In 2011, 2- and 3-year results of this trial were reported. (18) Subjects were followed for a mean time of 3.05 years, with 106/127 (83%) patients included in the analysis. Outcomes included eradication of dysplasia or intestinal metaplasia after 2 and 3 years, durability of response, disease progression, and adverse events. After 2 years, 101 of 106 patients had complete eradication of all dysplasia (95%) and 99 of 106 had eradication of intestinal metaplasia (93%). Serious adverse events occurred in 4 of 119 subjects (3.4%). No perforations or procedure-related deaths occurred. The rate of esophageal stricture was 7.6%. The rate of esophageal adenocarcinoma was 1 per 181 patient-years (0.55%/patient-years); there was no cancer-related morbidity or mortality. The annual rate of any neoplastic progression was 1 per 73 patient-years (1.37%/ patient-years). The authors concluded that, for patients with dysplastic BE, RFA is durable and associated with a low rate of disease progression for up to 3 years.
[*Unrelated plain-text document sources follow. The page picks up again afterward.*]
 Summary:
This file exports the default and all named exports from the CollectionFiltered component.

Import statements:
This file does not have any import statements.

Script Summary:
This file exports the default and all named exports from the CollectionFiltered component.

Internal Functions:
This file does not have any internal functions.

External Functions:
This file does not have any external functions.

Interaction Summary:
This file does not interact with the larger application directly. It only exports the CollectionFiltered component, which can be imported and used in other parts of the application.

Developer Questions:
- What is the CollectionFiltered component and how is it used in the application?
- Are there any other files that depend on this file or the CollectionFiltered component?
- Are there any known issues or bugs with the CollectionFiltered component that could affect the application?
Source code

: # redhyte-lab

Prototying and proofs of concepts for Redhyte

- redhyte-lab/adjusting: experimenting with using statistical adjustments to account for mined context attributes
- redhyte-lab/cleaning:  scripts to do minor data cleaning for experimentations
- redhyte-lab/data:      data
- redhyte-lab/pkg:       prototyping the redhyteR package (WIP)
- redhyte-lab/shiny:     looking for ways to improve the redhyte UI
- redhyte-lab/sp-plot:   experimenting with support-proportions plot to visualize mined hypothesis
RFA for High-Grade Dysplasia
In patients diagnosed with Barrett’s esophagus with high-grade dysplasia, risk of progression to cancer is relatively high and esophageal adenocarcinoma is associated with poor morbidity and a 5-year survival rate of 13% or less. (19) Therefore, intervention with esophagectomy or radiofrequency ablation may be strongly indicated.
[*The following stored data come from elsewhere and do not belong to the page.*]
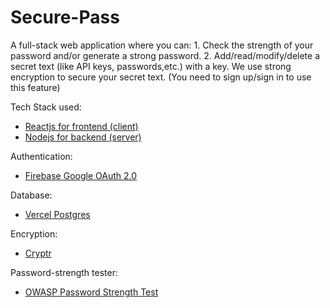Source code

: <h1>Secure-Pass</h1>
A full-stack web application where you can:
1. Check the strength of your password and/or generate a strong password.
2. Add/read/modify/delete a secret text (like API keys, passwords,etc.) with a key. We use strong encryption to secure your secret text. (You need to sign up/sign in to use this feature)

Tech Stack used:
- [Reactjs for frontend (client)](https://react.dev/reference/react)
- [Nodejs for backend (server)](https://nodejs.org/docs/latest/api/)

Authentication:
- [Firebase Google OAuth 2.0](https://firebase.google.com/docs/auth/web/google-signin)

Database:
- [Vercel Postgres](https://vercel.com/docs/storage/vercel-postgres)

Encryption:
- [Cryptr](https://github.com/MauriceButler/cryptr)

Password-strength tester:
- [OWASP Password Strength Test](https://github.com/nowsecure/owasp-password-strength-test)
The Shaheen RCT (17) reported that RFA was successful in eradicating HGD, with complete eradication achieved in 81% of the ablation group versus 19% in the control group (p<0.001) at 12 months. This trial also confirmed a high risk of progression to cancer in patients with HGD and established that this progression was significantly reduced in patients treated with RFA. Among 63 patients with HGD in that trial, 19% in the control group progressed to cancer versus 2.4% in the RFA group (p=0.04). This represented a nearly 90% relative risk reduction for progression to cancer (relative risk [RR]: 0.1, 95% CI: 0.01-1.0, p=0.04), and a number needed to treat of 6.0 to prevent one case of cancer over a one-year period.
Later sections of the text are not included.